Thermally reversible crosslinked copolymers: Solution and bulk behavior
Résumé
A series of reversibly crosslinked copolymers based on ethyl methacrylate (EMA) and furfuryl methacrylate (FMA) with well-defined crosslink density were synthesized by Atom Transfer Radical Polymerization (ATRP) followed by Diels-Alder reaction using 4,4'-bismaleimidodiphenylmethane (BM) as the linker. The network structure of the crosslinked copolymers was investigated in solution and in the solid state by means of swelling measurements and differential scanning calorimetry. The reversibility of the Diels Alder reaction (rDA) has been assessed in both cases. Nevertheless the behavior in the condensed state appears more complex as compared to the solution case, presumably owing to lower molecular mobility and stronger steric hindrances in the latter case.

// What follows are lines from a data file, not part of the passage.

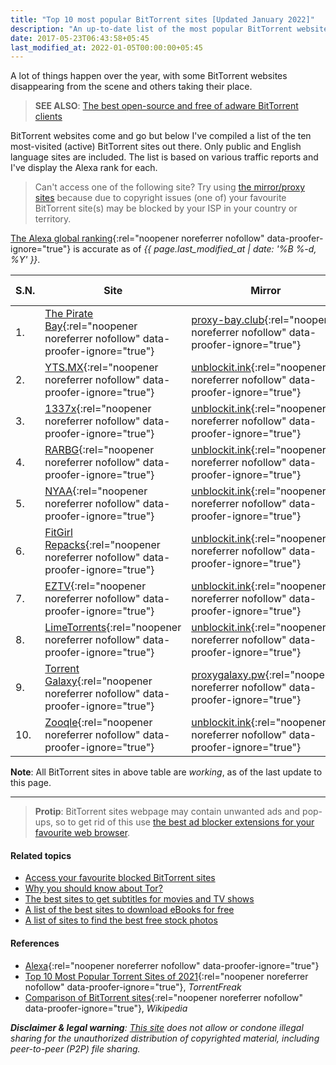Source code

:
 ```yaml
---
title: "Top 10 most popular BitTorrent sites [Updated January 2022]"
description: "An up-to-date list of the most popular BitTorrent websites out there."
date: 2017-05-23T06:43:58+05:45
last_modified_at: 2022-01-05T00:00:00+05:45
---
```


A lot of things happen over the year, with some BitTorrent websites disappearing from the scene and others taking their place.

> **SEE ALSO**: [The best open-source and free of adware BitTorrent clients](/the-best-open-source-bittorrent-clients/)

BitTorrent websites come and go but below I've compiled a list of the ten most-visited (active) BitTorrent sites out there. Only public and English language sites are included. The list is based on various traffic reports and I've display the Alexa rank for each.

> Can't access one of the following site? Try using [the mirror/proxy sites](/access-your-favourite-blocked-bittorrent-sites/) because due to copyright issues (one of) your favourite BitTorrent site(s) may be blocked by your ISP in your country or territory.

[The Alexa global ranking](https://www.alexa.com/siteinfo){:rel="noopener noreferrer nofollow" data-proofer-ignore="true"} is accurate as of _{{ page.last_modified_at | date: '%B %-d, %Y' }}_.

| S.N. | Site                                                                                                             | Mirror                                                                                                                 | Specialization | RSS | Alexa Rank |
| ---- | ---------------------------------------------------------------------------------------------------------------- | ---------------------------------------------------------------------------------------------------------------------- | -------------- | --- | ---------- |
| 1.   | [The Pirate Bay](https://thepiratebay.org/){:rel="noopener noreferrer nofollow" data-proofer-ignore="true"}      | [proxy-bay.club](https://proxy-bay.club/){:rel="noopener noreferrer nofollow" data-proofer-ignore="true"}              | -              | Yes | 332        |
| 2.   | [YTS.MX](https://yts.mx/){:rel="noopener noreferrer nofollow" data-proofer-ignore="true"}                        | [unblockit.ink](https://yts.unblockit.ink/){:rel="noopener noreferrer nofollow" data-proofer-ignore="true"}            | Movies         | Yes | 402        |
| 3.   | [1337x](https://1337x.to/){:rel="noopener noreferrer nofollow" data-proofer-ignore="true"}                       | [unblockit.ink](https://1337x.unblockit.ink/){:rel="noopener noreferrer nofollow" data-proofer-ignore="true"}          | -              | No  | 433        |
| 4.   | [RARBG](https://rarbg.to/){:rel="noopener noreferrer nofollow" data-proofer-ignore="true"}                       | [unblockit.ink](https://rarbg.unblockit.ink/){:rel="noopener noreferrer nofollow" data-proofer-ignore="true"}          | -              | Yes | 1,064      |
| 5.   | [NYAA](https://nyaa.si/){:rel="noopener noreferrer nofollow" data-proofer-ignore="true"}                         | [unblockit.ink](http://nyaa.unblockit.ink/){:rel="noopener noreferrer nofollow" data-proofer-ignore="true"}            | Anime          | Yes | 1,109      |
| 6.   | [FitGirl Repacks](https://fitgirl-repacks.site/){:rel="noopener noreferrer nofollow" data-proofer-ignore="true"} | [unblockit.ink](https://fitgirlrepacks.unblockit.ink/){:rel="noopener noreferrer nofollow" data-proofer-ignore="true"} | Games          | No  | 2,604      |
| 7.   | [EZTV](https://eztv.re/){:rel="noopener noreferrer nofollow" data-proofer-ignore="true"}                         | [unblockit.ink](https://eztv.unblockit.ink/){:rel="noopener noreferrer nofollow" data-proofer-ignore="true"}           | TV series      | Yes | 3,664      |
| 8.   | [LimeTorrents](https://www.limetorrents.pro/){:rel="noopener noreferrer nofollow" data-proofer-ignore="true"}    | [unblockit.ink](https://limetorrents.unblockit.ink/){:rel="noopener noreferrer nofollow" data-proofer-ignore="true"}   | -              | Yes | 4,472      |
| 9.   | [Torrent Galaxy](https://torrentgalaxy.to/){:rel="noopener noreferrer nofollow" data-proofer-ignore="true"}      | [proxygalaxy.pw](https://proxygalaxy.pw/){:rel="noopener noreferrer nofollow" data-proofer-ignore="true"}              | -              | Yes | 6,110      |
| 10.  | [Zooqle](https://zooqle.com/){:rel="noopener noreferrer nofollow" data-proofer-ignore="true"}                    | [unblockit.ink](https://zooqle.unblockit.ink/){:rel="noopener noreferrer nofollow" data-proofer-ignore="true"}         | Search         | Yes | 12,359     |

**Note**: All BitTorrent sites in above table are _working_, as of the last update to this page.

---

> **Protip**: BitTorrent sites webpage may contain unwanted ads and pop-ups, so to get rid of this use [the best ad blocker extensions for your favourite web browser](/the-best-ad-blocker-extensions-for-your-favourite-web-browser-free-and-open-source/).

#### Related topics

- [Access your favourite blocked BitTorrent sites](/access-your-favourite-blocked-bittorrent-sites/)
- [Why you should know about Tor?](/why-you-should-know-about-tor/)
- [The best sites to get subtitles for movies and TV shows](/the-best-sites-to-get-subtitles-for-movies-and-tv-shows/)
- [A list of the best sites to download eBooks for free](/a-list-of-the-best-sites-to-download-ebooks-for-free/)
- [A list of sites to find the best free stock photos](/a-list-of-sites-to-find-the-best-free-stock-photos/)

#### References

- [Alexa](http://www.alexa.com/siteinfo){:rel="noopener noreferrer nofollow" data-proofer-ignore="true"}
- [Top 10 Most Popular Torrent Sites of 2021](https://torrentfreak.com/top-torrent-sites-2021-210103/){:rel="noopener noreferrer nofollow" data-proofer-ignore="true"}, _TorrentFreak_
- [Comparison of BitTorrent sites](http://en.wikipedia.org/wiki/Comparison_of_BitTorrent_sites){:rel="noopener noreferrer nofollow" data-proofer-ignore="true"}, _Wikipedia_

_**Disclaimer & legal warning**: [This site](/) does not allow or condone illegal sharing for the unauthorized distribution of copyrighted material, including peer-to-peer (P2P) file sharing._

Calorimetric and dynamic viscoelastic characterizations provide evidence of the impact of crosslink density on the glass transition temperature and on the rubbery state response. The mechanical behavior upon uniaxial cold-drawing of the materials was investigated. The elementary plastic deformation mechanisms involved were assessed by Scanning Electronic Microcopy (SEM) and in situ Ultra-Small Angle X-ray Scattering (USAXS) experiments. It has been qualitatively shown that, while the reference copolymer deforms by crazing, the increase in crosslink density results in a decrease in craze density. The present work provides preliminary ground for using a reversible network modification route to tune the solid-state elementary deformation behavior of polymers while preserving the thermoplastic character in the molten state, i.e. without significant impact on processing and recyclability.